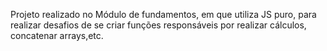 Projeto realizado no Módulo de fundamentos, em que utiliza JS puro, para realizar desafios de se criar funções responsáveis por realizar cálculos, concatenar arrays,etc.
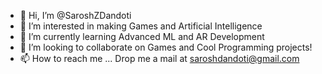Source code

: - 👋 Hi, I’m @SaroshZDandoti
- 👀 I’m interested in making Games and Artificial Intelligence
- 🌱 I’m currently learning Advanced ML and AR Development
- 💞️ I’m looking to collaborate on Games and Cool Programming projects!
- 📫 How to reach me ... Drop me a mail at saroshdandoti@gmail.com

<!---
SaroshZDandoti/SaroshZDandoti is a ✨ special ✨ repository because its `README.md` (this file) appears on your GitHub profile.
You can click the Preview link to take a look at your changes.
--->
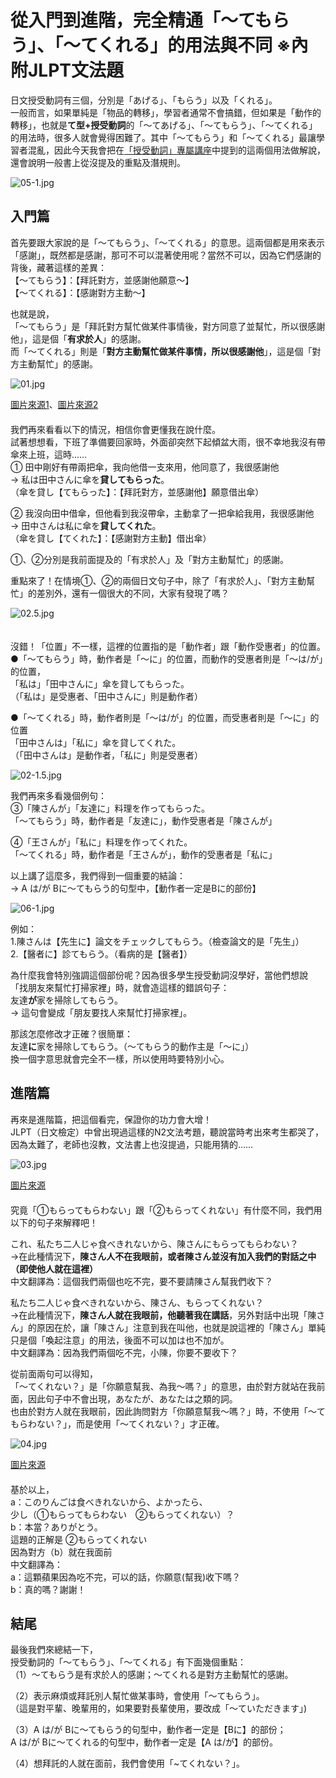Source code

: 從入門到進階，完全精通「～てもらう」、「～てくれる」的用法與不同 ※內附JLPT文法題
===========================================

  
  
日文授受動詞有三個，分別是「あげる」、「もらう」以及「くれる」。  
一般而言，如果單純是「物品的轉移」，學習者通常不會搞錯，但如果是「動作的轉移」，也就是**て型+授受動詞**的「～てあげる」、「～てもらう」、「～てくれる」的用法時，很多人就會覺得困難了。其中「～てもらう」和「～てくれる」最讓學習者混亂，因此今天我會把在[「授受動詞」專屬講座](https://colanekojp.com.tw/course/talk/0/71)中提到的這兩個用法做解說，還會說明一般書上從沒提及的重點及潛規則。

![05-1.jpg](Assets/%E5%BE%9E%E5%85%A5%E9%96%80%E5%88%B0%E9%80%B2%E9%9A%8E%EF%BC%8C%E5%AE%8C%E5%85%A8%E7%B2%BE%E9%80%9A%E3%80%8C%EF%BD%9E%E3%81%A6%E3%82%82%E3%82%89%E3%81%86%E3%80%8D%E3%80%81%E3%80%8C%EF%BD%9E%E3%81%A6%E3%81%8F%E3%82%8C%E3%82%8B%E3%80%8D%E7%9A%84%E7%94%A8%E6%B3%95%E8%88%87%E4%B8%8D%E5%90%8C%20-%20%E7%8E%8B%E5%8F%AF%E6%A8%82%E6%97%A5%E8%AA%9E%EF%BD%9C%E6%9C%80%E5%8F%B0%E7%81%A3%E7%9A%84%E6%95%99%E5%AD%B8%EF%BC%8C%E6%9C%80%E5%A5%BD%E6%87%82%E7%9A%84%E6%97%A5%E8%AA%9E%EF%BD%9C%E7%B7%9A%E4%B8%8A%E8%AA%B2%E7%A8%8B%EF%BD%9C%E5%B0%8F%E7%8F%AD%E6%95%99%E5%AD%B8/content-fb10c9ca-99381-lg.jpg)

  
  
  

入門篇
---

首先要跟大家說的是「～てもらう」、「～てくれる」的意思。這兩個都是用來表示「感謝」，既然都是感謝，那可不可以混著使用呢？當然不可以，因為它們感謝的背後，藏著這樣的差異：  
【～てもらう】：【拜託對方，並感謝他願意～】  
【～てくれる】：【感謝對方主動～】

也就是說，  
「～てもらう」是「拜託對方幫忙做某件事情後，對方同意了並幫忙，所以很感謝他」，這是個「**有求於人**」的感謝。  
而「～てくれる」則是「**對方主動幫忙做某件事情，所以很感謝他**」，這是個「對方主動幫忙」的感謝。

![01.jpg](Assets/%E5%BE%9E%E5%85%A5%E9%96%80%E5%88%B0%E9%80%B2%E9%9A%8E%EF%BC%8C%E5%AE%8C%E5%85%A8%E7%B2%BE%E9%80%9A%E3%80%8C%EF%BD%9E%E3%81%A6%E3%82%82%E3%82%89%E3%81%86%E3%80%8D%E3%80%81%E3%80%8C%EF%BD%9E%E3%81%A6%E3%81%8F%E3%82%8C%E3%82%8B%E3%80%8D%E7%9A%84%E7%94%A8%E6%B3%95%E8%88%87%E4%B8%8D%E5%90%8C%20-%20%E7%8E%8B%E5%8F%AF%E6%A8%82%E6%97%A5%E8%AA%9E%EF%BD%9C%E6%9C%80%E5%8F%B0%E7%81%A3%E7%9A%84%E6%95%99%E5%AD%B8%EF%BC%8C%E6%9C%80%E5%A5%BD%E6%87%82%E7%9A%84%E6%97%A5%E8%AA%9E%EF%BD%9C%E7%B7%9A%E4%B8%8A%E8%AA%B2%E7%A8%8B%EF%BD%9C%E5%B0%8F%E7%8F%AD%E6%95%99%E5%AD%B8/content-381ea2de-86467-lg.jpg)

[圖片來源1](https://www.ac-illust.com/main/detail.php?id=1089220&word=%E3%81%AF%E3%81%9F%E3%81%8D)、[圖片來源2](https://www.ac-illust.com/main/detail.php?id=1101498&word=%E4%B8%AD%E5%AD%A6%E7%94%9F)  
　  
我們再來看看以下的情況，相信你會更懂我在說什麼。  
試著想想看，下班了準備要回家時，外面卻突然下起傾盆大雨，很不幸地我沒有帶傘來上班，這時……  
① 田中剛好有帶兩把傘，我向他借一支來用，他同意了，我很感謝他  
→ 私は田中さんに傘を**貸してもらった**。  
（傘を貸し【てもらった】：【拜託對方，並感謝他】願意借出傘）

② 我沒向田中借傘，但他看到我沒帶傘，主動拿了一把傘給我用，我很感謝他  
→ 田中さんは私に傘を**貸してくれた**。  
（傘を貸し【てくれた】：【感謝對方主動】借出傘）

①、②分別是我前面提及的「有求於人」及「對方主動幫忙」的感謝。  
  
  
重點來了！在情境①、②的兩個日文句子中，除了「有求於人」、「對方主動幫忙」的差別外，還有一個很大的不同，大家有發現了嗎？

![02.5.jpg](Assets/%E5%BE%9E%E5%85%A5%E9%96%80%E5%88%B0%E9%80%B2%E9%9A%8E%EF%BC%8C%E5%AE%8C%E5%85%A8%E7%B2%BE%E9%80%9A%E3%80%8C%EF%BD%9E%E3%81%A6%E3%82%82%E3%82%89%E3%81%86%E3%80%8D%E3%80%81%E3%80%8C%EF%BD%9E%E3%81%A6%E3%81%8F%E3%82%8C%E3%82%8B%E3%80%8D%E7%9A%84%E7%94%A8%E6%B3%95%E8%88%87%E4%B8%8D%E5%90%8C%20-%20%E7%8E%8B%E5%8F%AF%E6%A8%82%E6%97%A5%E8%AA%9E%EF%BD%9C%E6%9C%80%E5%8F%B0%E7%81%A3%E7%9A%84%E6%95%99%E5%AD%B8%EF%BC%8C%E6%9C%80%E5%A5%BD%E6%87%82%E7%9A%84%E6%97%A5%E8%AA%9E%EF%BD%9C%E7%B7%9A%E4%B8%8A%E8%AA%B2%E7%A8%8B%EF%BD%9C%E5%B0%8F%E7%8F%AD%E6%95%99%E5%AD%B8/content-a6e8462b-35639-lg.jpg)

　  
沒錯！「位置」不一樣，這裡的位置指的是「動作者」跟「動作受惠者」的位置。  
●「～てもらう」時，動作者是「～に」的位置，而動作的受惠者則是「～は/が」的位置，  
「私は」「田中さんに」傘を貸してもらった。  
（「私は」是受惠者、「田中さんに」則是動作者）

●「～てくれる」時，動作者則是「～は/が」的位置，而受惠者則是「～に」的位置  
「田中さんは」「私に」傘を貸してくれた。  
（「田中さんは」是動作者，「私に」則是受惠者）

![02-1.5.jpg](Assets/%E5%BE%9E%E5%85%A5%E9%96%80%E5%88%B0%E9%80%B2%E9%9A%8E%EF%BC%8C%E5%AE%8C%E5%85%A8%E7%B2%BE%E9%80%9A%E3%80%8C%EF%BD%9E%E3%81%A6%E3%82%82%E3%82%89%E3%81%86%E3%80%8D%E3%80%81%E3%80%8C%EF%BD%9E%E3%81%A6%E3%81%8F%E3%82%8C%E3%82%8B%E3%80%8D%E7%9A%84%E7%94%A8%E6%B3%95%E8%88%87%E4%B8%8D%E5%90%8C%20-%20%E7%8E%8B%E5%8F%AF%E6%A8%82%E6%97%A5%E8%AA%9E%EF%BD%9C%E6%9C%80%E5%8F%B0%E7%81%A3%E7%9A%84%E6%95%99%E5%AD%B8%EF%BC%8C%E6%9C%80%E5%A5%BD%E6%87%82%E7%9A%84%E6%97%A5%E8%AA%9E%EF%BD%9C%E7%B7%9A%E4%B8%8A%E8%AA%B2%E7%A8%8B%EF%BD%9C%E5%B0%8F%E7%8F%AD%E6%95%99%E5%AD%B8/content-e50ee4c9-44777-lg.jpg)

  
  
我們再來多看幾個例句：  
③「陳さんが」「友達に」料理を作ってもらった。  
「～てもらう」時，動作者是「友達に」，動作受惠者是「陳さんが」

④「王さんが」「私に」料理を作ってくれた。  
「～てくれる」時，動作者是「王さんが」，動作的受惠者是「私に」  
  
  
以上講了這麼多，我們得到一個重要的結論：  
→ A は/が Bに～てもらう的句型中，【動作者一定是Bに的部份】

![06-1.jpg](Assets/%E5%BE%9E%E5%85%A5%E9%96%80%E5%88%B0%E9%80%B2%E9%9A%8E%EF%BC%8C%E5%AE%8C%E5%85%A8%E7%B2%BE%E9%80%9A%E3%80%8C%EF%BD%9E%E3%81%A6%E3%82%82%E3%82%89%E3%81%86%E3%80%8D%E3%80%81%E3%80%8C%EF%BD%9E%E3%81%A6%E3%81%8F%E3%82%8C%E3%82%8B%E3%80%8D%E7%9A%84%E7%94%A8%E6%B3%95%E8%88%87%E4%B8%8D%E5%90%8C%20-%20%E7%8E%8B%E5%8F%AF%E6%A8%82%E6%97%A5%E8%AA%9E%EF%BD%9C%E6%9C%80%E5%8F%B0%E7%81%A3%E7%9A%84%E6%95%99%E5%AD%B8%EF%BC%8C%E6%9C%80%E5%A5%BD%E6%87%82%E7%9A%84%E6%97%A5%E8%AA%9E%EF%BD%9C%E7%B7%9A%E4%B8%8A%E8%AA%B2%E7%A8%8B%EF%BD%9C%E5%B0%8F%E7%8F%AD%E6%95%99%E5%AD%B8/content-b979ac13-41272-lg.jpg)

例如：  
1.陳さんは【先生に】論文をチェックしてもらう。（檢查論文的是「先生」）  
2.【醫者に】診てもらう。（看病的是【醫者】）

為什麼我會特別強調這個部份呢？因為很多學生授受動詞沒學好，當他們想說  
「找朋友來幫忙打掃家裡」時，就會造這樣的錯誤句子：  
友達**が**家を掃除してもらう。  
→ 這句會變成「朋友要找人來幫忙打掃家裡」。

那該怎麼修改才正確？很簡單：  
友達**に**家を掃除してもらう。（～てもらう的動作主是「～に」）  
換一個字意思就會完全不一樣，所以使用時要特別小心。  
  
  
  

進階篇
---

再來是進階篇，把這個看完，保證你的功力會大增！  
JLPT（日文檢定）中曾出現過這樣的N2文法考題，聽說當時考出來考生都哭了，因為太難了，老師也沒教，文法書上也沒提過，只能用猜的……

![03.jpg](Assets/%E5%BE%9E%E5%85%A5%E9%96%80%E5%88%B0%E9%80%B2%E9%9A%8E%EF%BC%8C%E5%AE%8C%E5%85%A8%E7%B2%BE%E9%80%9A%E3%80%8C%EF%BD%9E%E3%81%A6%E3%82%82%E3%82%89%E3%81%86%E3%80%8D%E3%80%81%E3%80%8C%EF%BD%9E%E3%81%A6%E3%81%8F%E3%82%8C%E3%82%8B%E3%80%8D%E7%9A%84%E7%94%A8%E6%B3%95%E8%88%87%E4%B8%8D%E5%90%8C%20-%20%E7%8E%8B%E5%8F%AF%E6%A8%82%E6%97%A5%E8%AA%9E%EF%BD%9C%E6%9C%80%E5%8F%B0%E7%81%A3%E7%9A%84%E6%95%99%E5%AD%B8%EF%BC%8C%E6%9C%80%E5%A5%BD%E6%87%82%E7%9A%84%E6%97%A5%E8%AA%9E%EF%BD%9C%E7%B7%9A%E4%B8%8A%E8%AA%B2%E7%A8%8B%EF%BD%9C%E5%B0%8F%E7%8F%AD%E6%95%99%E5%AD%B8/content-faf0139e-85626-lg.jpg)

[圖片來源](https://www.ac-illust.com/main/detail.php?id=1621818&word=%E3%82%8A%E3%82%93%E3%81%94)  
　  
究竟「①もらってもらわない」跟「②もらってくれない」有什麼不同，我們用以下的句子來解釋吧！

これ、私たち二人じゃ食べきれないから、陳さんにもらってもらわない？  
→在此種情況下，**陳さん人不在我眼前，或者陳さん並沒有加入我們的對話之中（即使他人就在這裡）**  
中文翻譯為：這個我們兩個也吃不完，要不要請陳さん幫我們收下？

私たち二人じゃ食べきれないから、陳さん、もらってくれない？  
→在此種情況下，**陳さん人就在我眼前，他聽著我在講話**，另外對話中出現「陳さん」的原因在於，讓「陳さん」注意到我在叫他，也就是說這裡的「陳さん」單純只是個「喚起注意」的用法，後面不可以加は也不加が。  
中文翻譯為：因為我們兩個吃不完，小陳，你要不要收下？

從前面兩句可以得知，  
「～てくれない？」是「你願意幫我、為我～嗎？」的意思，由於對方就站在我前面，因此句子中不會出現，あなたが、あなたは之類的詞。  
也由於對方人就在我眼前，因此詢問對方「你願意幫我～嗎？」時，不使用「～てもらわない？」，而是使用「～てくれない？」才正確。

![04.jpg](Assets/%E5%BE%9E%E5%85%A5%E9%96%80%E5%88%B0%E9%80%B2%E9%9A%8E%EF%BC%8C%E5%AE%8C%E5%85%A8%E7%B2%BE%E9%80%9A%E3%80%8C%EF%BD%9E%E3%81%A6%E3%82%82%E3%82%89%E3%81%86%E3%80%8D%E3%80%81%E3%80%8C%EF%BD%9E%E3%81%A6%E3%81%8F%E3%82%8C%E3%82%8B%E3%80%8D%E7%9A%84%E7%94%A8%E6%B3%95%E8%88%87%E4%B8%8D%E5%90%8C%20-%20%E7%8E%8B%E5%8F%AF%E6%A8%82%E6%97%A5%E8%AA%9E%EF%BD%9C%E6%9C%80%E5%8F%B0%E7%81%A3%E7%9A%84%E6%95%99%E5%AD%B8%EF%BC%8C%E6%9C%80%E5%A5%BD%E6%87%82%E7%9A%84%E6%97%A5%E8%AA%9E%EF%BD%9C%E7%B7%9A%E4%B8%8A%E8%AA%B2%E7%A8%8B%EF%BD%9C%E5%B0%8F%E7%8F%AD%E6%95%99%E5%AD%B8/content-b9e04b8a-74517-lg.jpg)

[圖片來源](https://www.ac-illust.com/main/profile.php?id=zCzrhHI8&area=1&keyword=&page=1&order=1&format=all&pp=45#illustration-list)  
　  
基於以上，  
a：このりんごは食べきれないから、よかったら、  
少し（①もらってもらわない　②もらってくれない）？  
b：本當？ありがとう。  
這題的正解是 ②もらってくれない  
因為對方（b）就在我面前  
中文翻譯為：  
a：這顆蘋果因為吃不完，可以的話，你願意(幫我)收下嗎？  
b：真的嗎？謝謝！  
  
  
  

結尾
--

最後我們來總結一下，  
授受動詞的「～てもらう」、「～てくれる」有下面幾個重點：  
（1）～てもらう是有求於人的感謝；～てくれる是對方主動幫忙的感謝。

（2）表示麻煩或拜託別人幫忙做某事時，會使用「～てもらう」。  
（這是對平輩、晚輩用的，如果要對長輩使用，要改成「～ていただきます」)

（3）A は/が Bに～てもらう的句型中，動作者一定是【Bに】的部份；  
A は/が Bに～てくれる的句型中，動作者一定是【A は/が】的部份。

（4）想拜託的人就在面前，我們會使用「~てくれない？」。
════
• **Description of the task**
From the records above, retype only the lines starting at the line that contains "而「～てくれる」則是「**對" and ending at the line that contains "試著想想看，下班了準備要回家", both included.

• **Task solution**
而「～てくれる」則是「**對方主動幫忙做某件事情，所以很感謝他**」，這是個「對方主動幫忙」的感謝。

![01.jpg](Assets/%E5%BE%9E%E5%85%A5%E9%96%80%E5%88%B0%E9%80%B2%E9%9A%8E%EF%BC%8C%E5%AE%8C%E5%85%A8%E7%B2%BE%E9%80%9A%E3%80%8C%EF%BD%9E%E3%81%A6%E3%82%82%E3%82%89%E3%81%86%E3%80%8D%E3%80%81%E3%80%8C%EF%BD%9E%E3%81%A6%E3%81%8F%E3%82%8C%E3%82%8B%E3%80%8D%E7%9A%84%E7%94%A8%E6%B3%95%E8%88%87%E4%B8%8D%E5%90%8C%20-%20%E7%8E%8B%E5%8F%AF%E6%A8%82%E6%97%A5%E8%AA%9E%EF%BD%9C%E6%9C%80%E5%8F%B0%E7%81%A3%E7%9A%84%E6%95%99%E5%AD%B8%EF%BC%8C%E6%9C%80%E5%A5%BD%E6%87%82%E7%9A%84%E6%97%A5%E8%AA%9E%EF%BD%9C%E7%B7%9A%E4%B8%8A%E8%AA%B2%E7%A8%8B%EF%BD%9C%E5%B0%8F%E7%8F%AD%E6%95%99%E5%AD%B8/content-381ea2de-86467-lg.jpg)

[圖片來源1](https://www.ac-illust.com/main/detail.php?id=1089220&word=%E3%81%AF%E3%81%9F%E3%81%8D)、[圖片來源2](https://www.ac-illust.com/main/detail.php?id=1101498&word=%E4%B8%AD%E5%AD%A6%E7%94%9F)  
　  
我們再來看看以下的情況，相信你會更懂我在說什麼。  
試著想想看，下班了準備要回家時，外面卻突然下起傾盆大雨，很不幸地我沒有帶傘來上班，這時……  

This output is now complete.